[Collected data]
================

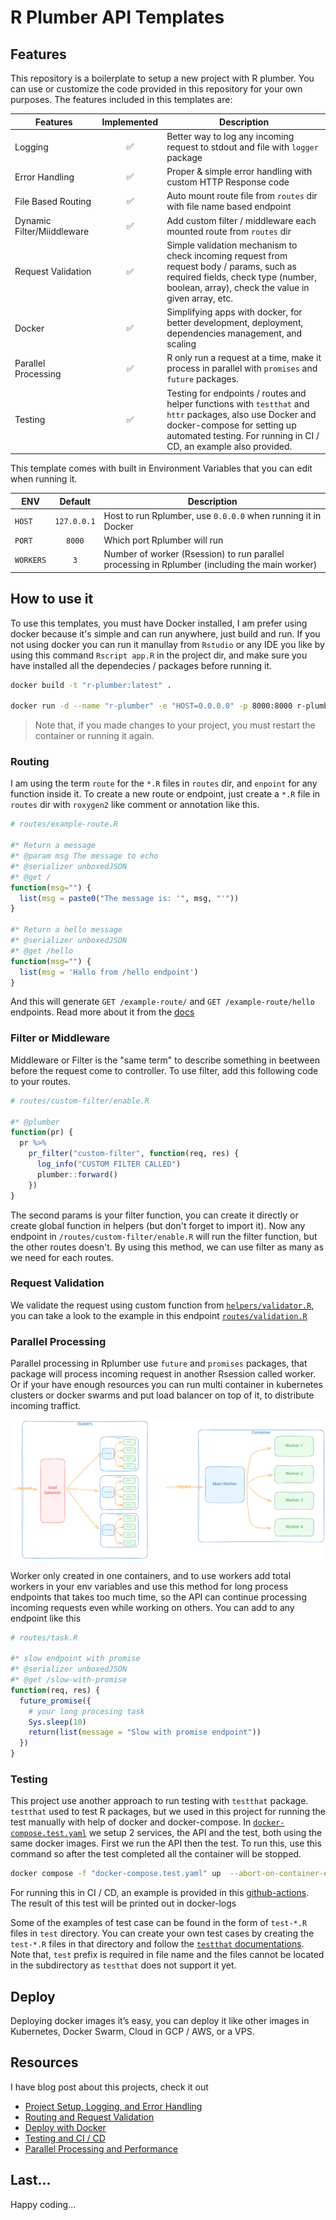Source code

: # R Plumber API Templates

## Features

This repository is a boilerplate to setup a new project with R plumber. You can use or customize the code provided in this repository for your own purposes. The features included in this templates are:

| Features                   | Implemented | Description                                                                                                                                                                                                     |
| -------------------------- | :---------: | --------------------------------------------------------------------------------------------------------------------------------------------------------------------------------------------------------------- |
| Logging                    |     ✅      | Better way to log any incoming request to stdout and file with `logger` package                                                                                                                                 |
| Error Handling             |     ✅      | Proper & simple error handling with custom HTTP Response code                                                                                                                                                   |
| File Based Routing         |     ✅      | Auto mount route file from `routes` dir with file name based endpoint                                                                                                                                           |
| Dynamic Filter/Miiddleware |     ✅      | Add custom filter / middleware each mounted route from `routes` dir                                                                                                                                             |
| Request Validation         |     ✅      | Simple validation mechanism to check incoming request from request body / params, such as required fields, check type (number, boolean, array), check the value in given array, etc.                            |
| Docker                     |     ✅      | Simplifying apps with docker, for better development, deployment, dependencies management, and scaling                                                                                                          |
| Parallel Processing        |     ✅      | R only run a request at a time, make it process in parallel with `promises` and `future` packages.                                                                                                              |
| Testing                    |     ✅      | Testing for endpoints / routes and helper functions with `testthat` and `httr` packages, also use Docker and docker-compose for setting up automated testing. For running in CI / CD, an example also provided. |

This template comes with built in Environment Variables that you can edit when running it.

| ENV       |   Default   | Description                                                                                    |
| --------- | :---------: | ---------------------------------------------------------------------------------------------- |
| `HOST`    | `127.0.0.1` | Host to run Rplumber, use `0.0.0.0` when running it in Docker                                  |
| `PORT`    |   `8000`    | Which port Rplumber will run                                                                   |
| `WORKERS` |     `3`     | Number of worker (Rsession) to run parallel processing in Rplumber (including the main worker) |

## How to use it

To use this templates, you must have Docker installed, I am prefer using docker because it's simple and can run anywhere, just build and run. If you not using docker you can run it manullay from `Rstudio` or any IDE you like by using this command `Rscript app.R` in the project dir, and make sure you have installed all the dependecies / packages before running it.

```bash
docker build -t "r-plumber:latest" .

docker run -d --name "r-plumber" -e "HOST=0.0.0.0" -p 8000:8000 r-plumber:latest
```

> Note that, if you made changes to your project, you must restart the container or running it again.

### Routing

I am using the term `route` for the `*.R` files in `routes` dir, and `enpoint` for any function inside it. To create a new route or endpoint, just create a `*.R` file in `routes` dir with `roxygen2` like comment or annotation like this.

```r
# routes/example-route.R

#* Return a message
#* @param msg The message to echo
#* @serializer unboxedJSON
#* @get /
function(msg="") {
  list(msg = paste0("The message is: '", msg, "'"))
}

#* Return a hello message
#* @serializer unboxedJSON
#* @get /hello
function(msg="") {
  list(msg = 'Hallo from /hello endpoint')
}
```

And this will generate `GET /example-route/` and `GET /example-route/hello` endpoints. Read more about it from the [docs](https://www.rplumber.io/)

### Filter or Middleware

Middleware or Filter is the "same term" to describe something in beetween before the request come to controller. To use filter, add this following code to your routes.

```r
# routes/custom-filter/enable.R

#* @plumber
function(pr) {
  pr %>%
    pr_filter("custom-filter", function(req, res) {
      log_info("CUSTOM FILTER CALLED")
      plumber::forward()
    })
}
```

The second params is your filter function, you can create it directly or create global function in helpers (but don't forget to import it). Now any endpoint in `/routes/custom-filter/enable.R` will run the filter function, but the other routes doesn't. By using this method, we can use filter as many as we need for each routes.

### Request Validation

We validate the request using custom function from [`helpers/validator.R`](./helpers/validator.R), you can take a look to the example in this endpoint [`routes/validation.R`](./routes/validation.R)

### Parallel Processing

Parallel processing in Rplumber use `future` and `promises` packages, that package will process incoming request in another Rsession called worker. Or if your have enough resources you can run multi container in kubernetes clusters or docker swarms and put load balancer on top of it, to distribute incoming traffict.

![Parallel](./docs/parallel.excalidraw.svg)

Worker only created in one containers, and to use workers add total workers in your env variables and use this method for long process endpoints that takes too much time, so the API can continue processing incoming requests even while working on others. You can add to any endpoint like this

```r
# routes/task.R

#* slow endpoint with promise
#* @serializer unboxedJSON
#* @get /slow-with-promise
function(req, res) {
  future_promise({
    # your long procesing task
    Sys.sleep(10)
    return(list(message = "Slow with promise endpoint"))
  })
}
```

### Testing

This project use another approach to run testing with `testthat` package. `testthat` used to test R packages, but we used in this project for running the test manually with help of docker and docker-compose. In [`docker-compose.test.yaml`](./docker-compose.test.yaml) we setup 2 services, the API and the test, both using the same docker images. First we run the API then the test. To run this, use this command so after the test completed all the container will be stopped.

```bash
docker compose -f "docker-compose.test.yaml" up  --abort-on-container-exit --exit-code-from test --attach test
```

For running this in CI / CD, an example is provided in this [github-actions](./.github/workflows/test.yml). The result of this test will be printed out in docker-logs

Some of the examples of test case can be found in the form of `test-*.R` files in `test` directory. You can create your own test cases by creating the `test-*.R` files in that directory and follow the [`testthat` documentations](https://testthat.r-lib.org). Note that, `test` prefix is required in file name and the files cannot be located in the subdirectory as `testthat` does not support it yet.

## Deploy

Deploying docker images it’s easy, you can deploy it like other images in Kubernetes, Docker Swarm, Cloud in GCP / AWS, or a VPS.

## Resources

I have blog post about this projects, check it out

- [Project Setup, Logging, and Error Handling](https://jafaraziz.com/blog/rest-api-with-r-part-1/)
- [Routing and Request Validation](https://jafaraziz.com/blog/rest-api-with-r-part-2/)
- [Deploy with Docker](https://jafaraziz.com/blog/rest-api-with-r-part-3/)
- [Testing and CI / CD](https://jafaraziz.com/blog/rest-api-with-r-part-4/)
- [Parallel Processing and Performance](https://jafaraziz.com/blog/rest-api-with-r-part-5/)

## Last...

Happy coding...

================

• **Assignment**:
Write only the number of lines above that contain "check".

• **Solution for this problem**:
2